Before attempting to train a classifier we need to get our e-mails in a form we can work with. In this notebook I show how to load in the information identifying e-mails as spam/not spam (often referred to as "ham") and how we will process the text to make it usable.

## Getting Labels

First I load in the necessary packages, functions, and objects.

In [None]:
import re
import pandas as pd
import email
from bs4 import BeautifulSoup
import nltk
from nltk.stem import SnowballStemmer
from nltk.tokenize import wordpunct_tokenize
import string

The file `SPAMTrain.label` is a plain text file that contains the file names and a number identifying the file as a spam/ham message. Below is a preview of the file.

In [None]:
with open("SPAMTrain.label") as f:
    spamfiles = f.read()

spamfiles.split("\n")

We can convert this file into a pandas `DataFrame`; it's more useful in that form. I've written code for doing this below.

In [None]:
filedata = pd.DataFrame([f.split(" ") for f in spamfiles.split("\n")[:-1]], columns=["ham", "file"])    # 1 for ham
filedata

## Cleaning an E-Mail

Now we need to consider how to clean an e-mail message.
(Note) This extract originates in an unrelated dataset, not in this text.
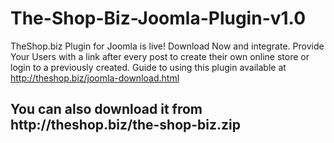 # The-Shop-Biz-Joomla-Plugin-v1.0
TheShop.biz Plugin for Joomla is live! Download Now and integrate.
Provide Your Users with a link after every post to create their own online store or login to a previously created. Guide to using this plugin available at http://theshop.biz/joomla-download.html
<h2>You can also download it from http://theshop.biz/the-shop-biz.zip</h2>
Some of the e-mail messages are pure plain text while others have HTML formatting. `BeautifulSoup` allows us to parse the HTML when it occurs, so we will take every e-mail we encounter, create a `BeautifulSoup` object, then turn the contents into a string without HTML.

In [None]:
with open("RTRAINING/TRAIN_04315.eml") as f:
    filestr = f.read()
    bsobj = BeautifulSoup(filestr, "lxml")
    print(bsobj.get_text())

The function below will take a string containing an e-mail and perform the desired cleaning so that we have, as output, a string useful for later purposes. In cleaning we do the following:

* Make all characters lower-case
* Make all whitespace a single space
* Tokenize the text
* Stem words
* Remove words we don't want, such as stopwords or words that reveal too much about the message (such as `[SPAM]`, which may be the product of another spam filter)
* Keep only characters in the alphabet

Notice that URLs will be kept, but they will be split. I'm fine with this; I think this is information a spam detector could use.

In [None]:
def email_clean(email_string):
    """A function for taking an email contained in a string and returning a clean string representing the email"""
    stemmer = SnowballStemmer("english")
    
    email_string = email_string.lower()
    email_string = re.sub("\s+", " ", email_string)
    
    email_words = wordpunct_tokenize(email_string)
    goodchars = "abcdefghijklmnopqrstuvwxyz"    # No punctuation or numbers; not interesting for my purpose
    email_words = [''.join([c for c in w if c in goodchars]) for w in email_words if w not in ["[spam]"]]
    email_words = [w for w in email_words if w not in nltk.corpus.stopwords.words("english") and w is not '']
    
    return " ".join(email_words)

In [None]:
email_clean(bsobj.get_text())

This function will be called whenever we want to process a message.